Vom Rhein her, aus Frankreich, grüßte aber doch schon, etwas vorwitzig vielleicht, der Frühling. Kalt, wie gesagt. Aber die Menschen spuckten in die Hände und bereiteten sich auf die Märzrevolution vor. Die Mannheimer Volksversammlung vom 27. Februar 1848 forderte u.a. Volksbewaffnung mit freien Wahlen der Offiziere, was wir uns als freundliche Pazifisten heute nie erlauben würden, zwotens die unbedingte Pressefreiheit Schwurgerichte nach dem Vorbild Englands und die sofortige Herstellung eines deutschen Parlaments. Aber ein Parlament, werden Sie jetzt einwenden, haben wir doch schon. Richtig, aber wir wollen eins, dass die Versprechen, das die Parlamentarier ihren Wählen gegeben haben, auch eingehalten werden: Zum Wohle des ganzen Volkes zu handeln.

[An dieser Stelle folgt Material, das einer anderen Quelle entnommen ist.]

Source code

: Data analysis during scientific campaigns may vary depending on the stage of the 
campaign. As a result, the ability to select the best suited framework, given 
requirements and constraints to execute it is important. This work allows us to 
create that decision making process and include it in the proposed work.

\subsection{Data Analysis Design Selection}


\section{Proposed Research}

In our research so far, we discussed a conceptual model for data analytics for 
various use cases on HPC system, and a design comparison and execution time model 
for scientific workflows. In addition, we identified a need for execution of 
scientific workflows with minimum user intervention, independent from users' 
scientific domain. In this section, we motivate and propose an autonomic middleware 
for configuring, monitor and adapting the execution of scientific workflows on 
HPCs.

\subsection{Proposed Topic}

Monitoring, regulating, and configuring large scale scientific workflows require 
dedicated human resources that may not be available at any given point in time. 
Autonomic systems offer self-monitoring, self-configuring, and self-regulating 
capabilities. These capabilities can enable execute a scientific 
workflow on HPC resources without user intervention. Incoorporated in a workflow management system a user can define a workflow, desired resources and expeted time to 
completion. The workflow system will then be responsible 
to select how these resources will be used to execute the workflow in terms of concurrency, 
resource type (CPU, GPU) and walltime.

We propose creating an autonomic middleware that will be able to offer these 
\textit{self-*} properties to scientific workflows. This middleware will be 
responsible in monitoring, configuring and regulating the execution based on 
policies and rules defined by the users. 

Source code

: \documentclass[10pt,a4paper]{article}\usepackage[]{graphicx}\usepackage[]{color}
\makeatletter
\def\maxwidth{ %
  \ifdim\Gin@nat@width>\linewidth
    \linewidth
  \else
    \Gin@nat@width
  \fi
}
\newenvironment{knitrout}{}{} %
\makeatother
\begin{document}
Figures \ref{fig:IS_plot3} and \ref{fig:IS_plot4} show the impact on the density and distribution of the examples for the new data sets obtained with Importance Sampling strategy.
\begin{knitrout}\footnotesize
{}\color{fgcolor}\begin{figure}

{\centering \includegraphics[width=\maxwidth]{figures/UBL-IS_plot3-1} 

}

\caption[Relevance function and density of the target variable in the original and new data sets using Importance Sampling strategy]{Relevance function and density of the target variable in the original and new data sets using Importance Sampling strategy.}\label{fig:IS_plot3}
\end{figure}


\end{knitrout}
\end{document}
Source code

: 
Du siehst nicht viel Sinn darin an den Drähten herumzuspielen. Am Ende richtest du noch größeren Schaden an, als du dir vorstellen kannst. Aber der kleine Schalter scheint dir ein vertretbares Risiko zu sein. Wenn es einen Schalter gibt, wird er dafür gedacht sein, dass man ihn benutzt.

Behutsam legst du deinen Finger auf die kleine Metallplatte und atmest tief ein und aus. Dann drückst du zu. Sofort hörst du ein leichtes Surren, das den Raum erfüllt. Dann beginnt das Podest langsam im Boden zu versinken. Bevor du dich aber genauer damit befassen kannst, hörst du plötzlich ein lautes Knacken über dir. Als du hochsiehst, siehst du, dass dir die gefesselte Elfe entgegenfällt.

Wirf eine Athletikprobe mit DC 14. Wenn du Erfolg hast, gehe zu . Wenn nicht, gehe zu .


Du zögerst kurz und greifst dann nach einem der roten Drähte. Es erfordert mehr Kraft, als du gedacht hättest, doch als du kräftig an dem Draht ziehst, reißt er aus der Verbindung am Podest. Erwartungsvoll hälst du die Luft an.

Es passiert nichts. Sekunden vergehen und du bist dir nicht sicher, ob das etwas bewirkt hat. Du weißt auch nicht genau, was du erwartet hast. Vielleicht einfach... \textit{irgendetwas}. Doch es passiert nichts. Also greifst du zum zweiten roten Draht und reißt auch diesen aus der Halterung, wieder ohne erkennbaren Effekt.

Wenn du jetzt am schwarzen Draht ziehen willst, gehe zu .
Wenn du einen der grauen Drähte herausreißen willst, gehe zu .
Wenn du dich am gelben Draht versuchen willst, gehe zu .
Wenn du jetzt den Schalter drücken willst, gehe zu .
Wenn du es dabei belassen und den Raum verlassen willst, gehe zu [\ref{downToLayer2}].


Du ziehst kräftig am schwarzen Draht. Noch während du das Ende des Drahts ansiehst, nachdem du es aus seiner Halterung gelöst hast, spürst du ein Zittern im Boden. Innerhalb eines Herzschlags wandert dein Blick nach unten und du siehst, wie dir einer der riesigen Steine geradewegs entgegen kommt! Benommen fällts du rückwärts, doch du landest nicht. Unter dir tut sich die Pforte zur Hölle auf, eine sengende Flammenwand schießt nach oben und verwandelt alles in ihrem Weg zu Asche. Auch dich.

So wie wir heute vor den Ruinen der Märzrevolution stehen, stehen wir auch vor der Ruine des Lusthauses aus dem Jahr 1593. Stünde es heute noch, wäre es die bedeutendste Sehenswürdigkeit Stuttgarts aus der Renaissance. Dass wir aber wenigstens vor der Ruine des einst schönsten Hauses der Stadt stehen, verdanken wir einer Initiative von Menschen wie Euch, die immer wieder den Arsch hochkriegen und aufstehen: Es waren Stuttgarter Kulturschaffende, Architekten und Ingenieurinnen, die gegen die Mauer des Schweigens dieses Bauwerk in seinen Resten vor dem endgültigen Verfall retteten. Denn die verwahrlosten Reste zuvor waren ein Bild des Jammers, so wie der Schlossgarten heute zu weiten Teilen ein Bild des Jammers ist.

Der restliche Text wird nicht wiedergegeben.